What is the size of your chuck and what is the maximum diameter that can fit though it?  I have a 3" that would only pass 5/8". I discovered it could be safely bored to 3/4". I now turn my blanks to just under 3/4" so I can fully recess the blank into the chuck. Now I have more room to drill on the lathe. Just a thought. 

You might be able to use a dieholder in your drill press with a blank vice to hold the pen straight while you thread. 




The base usually goes into a taper but the front section that holds the die slides on a rod. You could fit a rod that could chuck into your drill press instead.  You could do the same with a collet in the tail stock. 

It wouldn't be hard to make one from aluminum bar that could be made shorter if needed. 

Danny


Sent from my iPhone using Penturners.org mobile app


----------



## mredburn (Apr 6, 2017)

If thats a Unimat or clone, and it looks like a Unimat, it has a straight short shaft  for the tailstock and  a 12mm x1 threaded spindle for mounting chucks.


----------



## mredburn (Apr 6, 2017)

I wont say you cant do it but your  pushing the boundaries on what its meant to do.
Small metal bands for details or center bands, nose cones, finials for the caps sure.


----------



## Topsy (Apr 6, 2017)

I spent some time today just looking at it and thinking.
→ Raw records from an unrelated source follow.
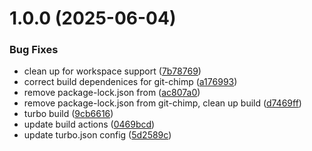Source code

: # 1.0.0 (2025-06-04)


### Bug Fixes

* clean up for workspace support ([7b78769](https://github.com/Chimp-Stack/chimp-stack/commit/7b7876904736a555f8f5bc3ba02adf74118fb036))
* correct build dependenices for git-chimp ([a176993](https://github.com/Chimp-Stack/chimp-stack/commit/a176993dee31180a90de1caf05a5ea93e3c1f7a5))
* remove package-lock.json from ([ac807a0](https://github.com/Chimp-Stack/chimp-stack/commit/ac807a000e472cda784638cae09b342875058a23))
* remove package-lock.json from git-chimp, clean up build ([d7469ff](https://github.com/Chimp-Stack/chimp-stack/commit/d7469ff1509dccdbb72de14ce265e9367373372d))
* turbo build ([9cb6616](https://github.com/Chimp-Stack/chimp-stack/commit/9cb6616a5345c4895cf8f73cea425f5b78cebb8e))
* update build actions ([0469bcd](https://github.com/Chimp-Stack/chimp-stack/commit/0469bcd69e221bbacf766761a7c277997ead692d))
* update turbo.json config ([5d2589c](https://github.com/Chimp-Stack/chimp-stack/commit/5d2589c7dbf0ff8e08b68f12ec6c58b6f98cd6fa))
Then I suddenly remembered the other tailstock I have..

The previous owner cut a 12x1.5mm thread right through the 12x1mm thread on the tailstock and it didn't work *that* well anymore, for obvious reasons, so I found myself a replacement on ebay and put the old one into a draw and banished it as "broken" in my head.

I dug it out again today dismantled it and with the old 3jaw chuck, which too has seen better days, made this:
https://www.youtube.com/watch?v=n1QJMw_oy5k&feature=youtu.be
(just for movement-demonstration purposes)
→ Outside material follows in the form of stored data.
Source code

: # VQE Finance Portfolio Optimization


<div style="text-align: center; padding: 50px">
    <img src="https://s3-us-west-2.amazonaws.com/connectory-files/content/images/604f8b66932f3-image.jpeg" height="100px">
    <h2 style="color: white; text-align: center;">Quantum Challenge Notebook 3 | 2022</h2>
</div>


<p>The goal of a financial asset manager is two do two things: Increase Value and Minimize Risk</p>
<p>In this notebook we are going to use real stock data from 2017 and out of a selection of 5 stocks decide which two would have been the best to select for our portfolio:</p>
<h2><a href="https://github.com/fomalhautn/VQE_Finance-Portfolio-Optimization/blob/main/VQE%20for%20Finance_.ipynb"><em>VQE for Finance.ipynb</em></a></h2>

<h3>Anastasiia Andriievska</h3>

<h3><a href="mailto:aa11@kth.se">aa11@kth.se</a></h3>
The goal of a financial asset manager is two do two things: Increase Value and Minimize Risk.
_If_ it's true it should work I think. I can even reassemble the tailstock with a spring in it. The taps & dies fit fine too.
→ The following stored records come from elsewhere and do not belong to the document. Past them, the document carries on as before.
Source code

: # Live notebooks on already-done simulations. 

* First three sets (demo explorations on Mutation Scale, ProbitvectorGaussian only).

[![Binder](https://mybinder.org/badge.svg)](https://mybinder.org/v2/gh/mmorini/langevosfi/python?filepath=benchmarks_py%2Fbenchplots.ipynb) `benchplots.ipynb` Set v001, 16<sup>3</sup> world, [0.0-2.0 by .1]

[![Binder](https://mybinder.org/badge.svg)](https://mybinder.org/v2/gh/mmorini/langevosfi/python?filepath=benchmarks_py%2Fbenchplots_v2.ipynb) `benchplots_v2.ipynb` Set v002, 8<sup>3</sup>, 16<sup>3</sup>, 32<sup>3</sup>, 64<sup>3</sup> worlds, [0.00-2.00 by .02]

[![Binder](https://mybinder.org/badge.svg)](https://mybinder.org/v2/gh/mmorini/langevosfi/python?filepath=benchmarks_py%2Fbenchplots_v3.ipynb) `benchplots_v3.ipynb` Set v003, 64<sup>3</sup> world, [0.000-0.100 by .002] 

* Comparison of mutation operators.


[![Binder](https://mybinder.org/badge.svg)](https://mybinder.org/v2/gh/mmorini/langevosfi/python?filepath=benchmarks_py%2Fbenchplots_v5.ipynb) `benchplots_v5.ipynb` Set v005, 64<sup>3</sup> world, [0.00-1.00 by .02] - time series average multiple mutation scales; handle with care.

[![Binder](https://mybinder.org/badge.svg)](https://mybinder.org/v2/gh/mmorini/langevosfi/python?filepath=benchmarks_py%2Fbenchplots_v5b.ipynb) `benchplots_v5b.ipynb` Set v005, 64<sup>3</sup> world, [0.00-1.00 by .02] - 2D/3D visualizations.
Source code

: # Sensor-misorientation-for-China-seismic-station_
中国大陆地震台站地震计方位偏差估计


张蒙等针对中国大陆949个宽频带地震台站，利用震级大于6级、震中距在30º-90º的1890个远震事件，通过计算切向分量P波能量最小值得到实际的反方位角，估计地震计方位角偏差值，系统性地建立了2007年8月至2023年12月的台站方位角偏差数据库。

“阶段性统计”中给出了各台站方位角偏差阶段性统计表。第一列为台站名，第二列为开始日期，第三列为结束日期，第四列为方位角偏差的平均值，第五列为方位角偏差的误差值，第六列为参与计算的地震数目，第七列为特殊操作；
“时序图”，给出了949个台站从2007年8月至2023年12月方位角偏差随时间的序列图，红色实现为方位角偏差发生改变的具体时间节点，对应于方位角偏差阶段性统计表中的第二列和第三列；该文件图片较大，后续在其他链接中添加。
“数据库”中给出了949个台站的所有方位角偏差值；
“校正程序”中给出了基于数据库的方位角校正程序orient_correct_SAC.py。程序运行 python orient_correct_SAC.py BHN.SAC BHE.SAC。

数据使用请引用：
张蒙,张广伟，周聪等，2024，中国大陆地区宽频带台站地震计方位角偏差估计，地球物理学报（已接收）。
Just need a new 3 jaw for the spindle side or a larger collet chuck. 

Regarding that, the largest diametre chuck I can fit would be 70mm..


----------



## More4dan (Apr 6, 2017)

Can the rear chuck hold your die and use the collet for the pen?


Sent from my iPhone using Penturners.org mobile app


----------



## Topsy (Apr 6, 2017)

yes, that was my thinking today, it should just be possible.


----------